Depuis quelques années, j’arpente les rues du West End de Londres en quête de sites associés à l’histoire de la pop music. Cela va de la ruelle derrière le Davoy où Bob Dylan a filmé Subterranean Homesick Blues au club sur Mason’s Yard où Jimi Hendrix a joué pour la première fois au Royaume-Uni.

Il y avait un moment déjà que j’étais conscient du lien entre les Sex Pistols et le 6 Denmark Street, mais c’est à la suite d’une déclaration fortuite lors d’une émission de radio que j’ai découvert que le groupe, et plus particulièrement Johnny Rotten (John Lydon), avait laissé sur place un nombre considérable de graffitis et qu’étonnamment, ils avaient survécus. Cette découverte est décrite dans le dernier volume de la revue universitaire Antiquity, publié en début de semaine.

Les graffiti retrouvés par mon collègue John Schofield (de l’Université de York) à l’étage de l’arrière-boutique d’un magasin de guitares vintage comprennent à la fois des caricatures soignées de Malcolm McLaren, Nancy Spungen et John Ritchie (dit Sid Vicious) et d’autres sujets qui prouvent que les lieux étaient utilisés par 4“ be 2“ (un groupe formé par Jimmy, le frère de Lydon).

Mais la portée historique de ce site va bien au-delà de ces graffitis. Depuis leur rencontre avec Bill Grundy en décembre 1976, toute une mythologie s’était en effet forgée autour des Sex Pistols, le “groupe qui ne savait pas jouer.”

Or si ce graffiti existe, c’est justement parce que le groupe a répété dans cet endroit pendant environ deux ans.

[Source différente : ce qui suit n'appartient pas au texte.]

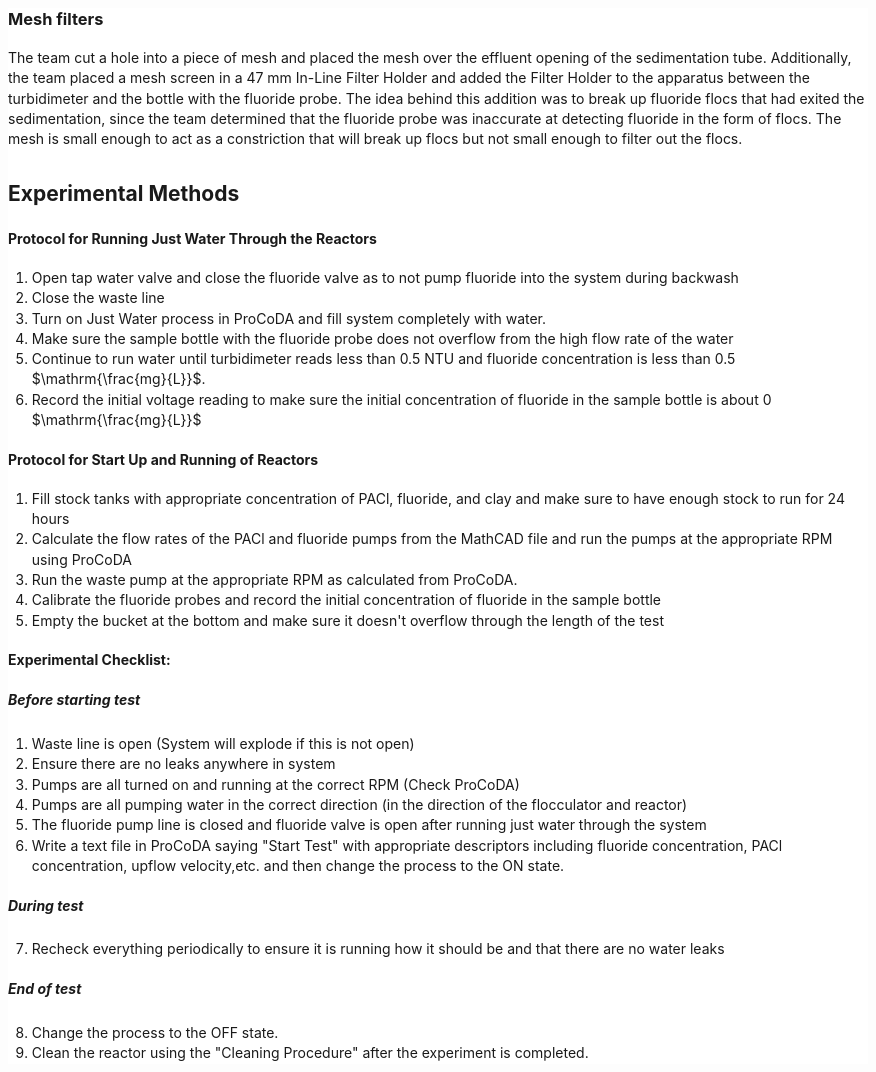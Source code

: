 ### Mesh filters
The team cut a hole into a piece of mesh and placed the mesh over the effluent opening of the sedimentation tube. Additionally, the team placed a mesh screen in a 47 mm In-Line Filter Holder and added the Filter Holder to the apparatus between the turbidimeter and the bottle with the fluoride probe. The idea behind this addition was to break up fluoride flocs that had exited the sedimentation, since the team determined that the fluoride probe was inaccurate at detecting fluoride in the form of flocs. The mesh is small enough to act as a constriction that will break up flocs but not small enough to filter out the flocs.

## Experimental Methods
#### Protocol for Running Just Water Through the Reactors

1. Open tap water valve and close the fluoride valve as to not pump fluoride into the system during backwash
2. Close the waste line
3. Turn on Just Water process in ProCoDA and fill system completely with water.
4. Make sure the sample bottle with the fluoride probe does not overflow from the high flow rate of the water
5. Continue to run water until turbidimeter reads less than 0.5 NTU and fluoride concentration is less than 0.5 $\mathrm{\frac{mg}{L}}$.
6. Record the initial voltage reading to make sure the initial concentration of fluoride in the sample bottle is about 0 $\mathrm{\frac{mg}{L}}$

#### Protocol for Start Up and Running of Reactors
1. Fill stock tanks with appropriate concentration of PACl, fluoride, and clay and make sure to have enough stock to run for 24
hours
2. Calculate the flow rates of the PACl and fluoride pumps from the MathCAD file and run the pumps at the appropriate RPM using ProCoDA
3. Run the waste pump at the appropriate RPM as calculated from ProCoDA.
4. Calibrate the fluoride probes and record the initial concentration of fluoride in the sample bottle
5. Empty the bucket at the bottom and make sure it doesn't overflow through the length of the test

#### Experimental Checklist:
##### Before starting test
1. Waste line is open (System will explode if this is not open)
2. Ensure there are no leaks anywhere in system
3. Pumps are all turned on and running at the correct RPM (Check ProCoDA)
4. Pumps are all pumping water in the correct direction (in the direction of the flocculator and reactor)
5. The fluoride pump line is closed and fluoride valve is open after running just water through the system
6. Write a text file in ProCoDA saying "Start Test" with appropriate descriptors including fluoride concentration, PACl concentration, upflow velocity,etc. and then change the process to the ON state.
##### During test
7. Recheck everything periodically to ensure it is running how it should be and that there are no water leaks
##### End of test
8. Change the process to the OFF state.
9. Clean the reactor using the "Cleaning  Procedure" after the experiment is completed.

C’est ici qu’ils ont enregistré, avec leur premier producteur Dave Goodman, toute une série de titres présents sur le sulfureux Spunk bootleg ainsi que plusieurs de leurs faces B : des enregistrements qui montrent très clairement que les Sex Pistols n’étaient pas des amateurs.

Peut-on pour autant comparer cet ancien atelier d’orfèvrerie à l’arrière du 6 Denmark Street à la grotte de Lascaux ? Pour avoir visité les deux sites, j’avoue avoir éprouvé le même frisson et le même sentiment viscéral d’être relié à l’histoire de l’humanité.

La comparaison fait certes un excellent titre de presse, mais je serais bien incapable de décréter que l’un de ces deux sites est plus important que l’autre. Plus important pour qui ? Des événements qui se sont déroulés il y a plusieurs milliers d’années sont-ils nécessairement plus importants que ce qui s’est passé hier ? Et selon quels critères ?

L’“art” de Lascaux est souvent présenté comme l’illustration de l’évolution continue de l’être humain “moderne”. Or le punk, et les Sex Pistols en particulier, représentent bien un tournant décisif, celui des premiers vacillements de cette foi dans le progrès de l’humanité. Un moment où la croyance en l’avancée inexorable de l’humanité vers un avenir plus radieux cède la place au pressentiment du “no future”.

A notre époque, où ils sont si nombreux à reprendre à leur compte le slogan punk, le site où Lydon et sa bande ont formulé leur conception nihiliste et peut-être prophétique du monde pourrait bien prendre une dimension considérable, et ce pour chacun de nous.